§ **About this task**: Write out all the entries word for word, but skip any images.

Top of Extracted records

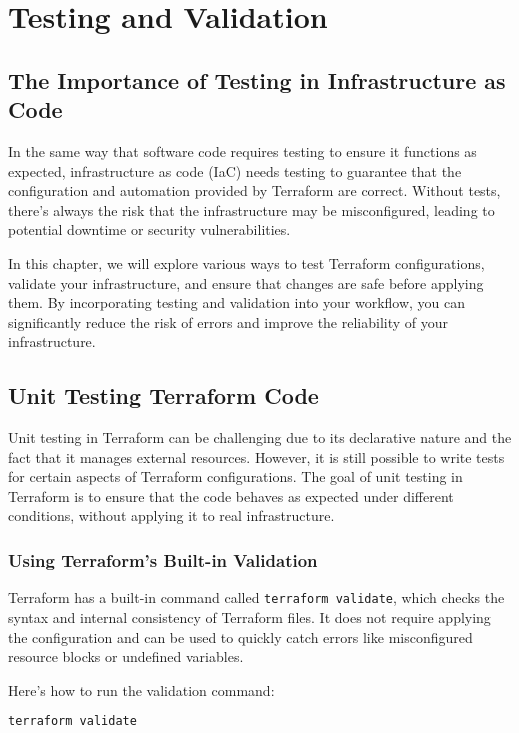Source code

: \chapter{Testing and Validation}
\sloppy

\section{The Importance of Testing in Infrastructure as Code}

In the same way that software code requires testing to ensure it functions as expected, infrastructure as code (IaC) needs testing to guarantee that the configuration and automation provided by Terraform are correct. Without tests, there's always the risk that the infrastructure may be misconfigured, leading to potential downtime or security vulnerabilities.

In this chapter, we will explore various ways to test Terraform configurations, validate your infrastructure, and ensure that changes are safe before applying them. By incorporating testing and validation into your workflow, you can significantly reduce the risk of errors and improve the reliability of your infrastructure.

\section{Unit Testing Terraform Code}

Unit testing in Terraform can be challenging due to its declarative nature and the fact that it manages external resources. However, it is still possible to write tests for certain aspects of Terraform configurations. The goal of unit testing in Terraform is to ensure that the code behaves as expected under different conditions, without applying it to real infrastructure.

\subsection{Using Terraform's Built-in Validation}

Terraform has a built-in command called \texttt{terraform validate}, which checks the syntax and internal consistency of Terraform files. It does not require applying the configuration and can be used to quickly catch errors like misconfigured resource blocks or undefined variables.

Here's how to run the validation command:

\begin{lstlisting}[language=bash]
terraform validate
\end{lstlisting}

Bottom of Extracted records

§ **Solution for this exercise**:
Source code

: \chapter{Testing and Validation}
\sloppy

\section{The Importance of Testing in Infrastructure as Code}

In the same way that software code requires testing to ensure it functions as expected, infrastructure as code (IaC) needs testing to guarantee that the configuration and automation provided by Terraform are correct. Without tests, there's always the risk that the infrastructure may be misconfigured, leading to potential downtime or security vulnerabilities.

In this chapter, we will explore various ways to test Terraform configurations, validate your infrastructure, and ensure that changes are safe before applying them. By incorporating testing and validation into your workflow, you can significantly reduce the risk of errors and improve the reliability of your infrastructure.

\section{Unit Testing Terraform Code}

Unit testing in Terraform can be challenging due to its declarative nature and the fact that it manages external resources. However, it is still possible to write tests for certain aspects of Terraform configurations. The goal of unit testing in Terraform is to ensure that the code behaves as expected under different conditions, without applying it to real infrastructure.

\subsection{Using Terraform's Built-in Validation}

Terraform has a built-in command called \texttt{terraform validate}, which checks the syntax and internal consistency of Terraform files. It does not require applying the configuration and can be used to quickly catch errors like misconfigured resource blocks or undefined variables.

Here's how to run the validation command:

\begin{lstlisting}[language=bash]
terraform validate
\end{lstlisting}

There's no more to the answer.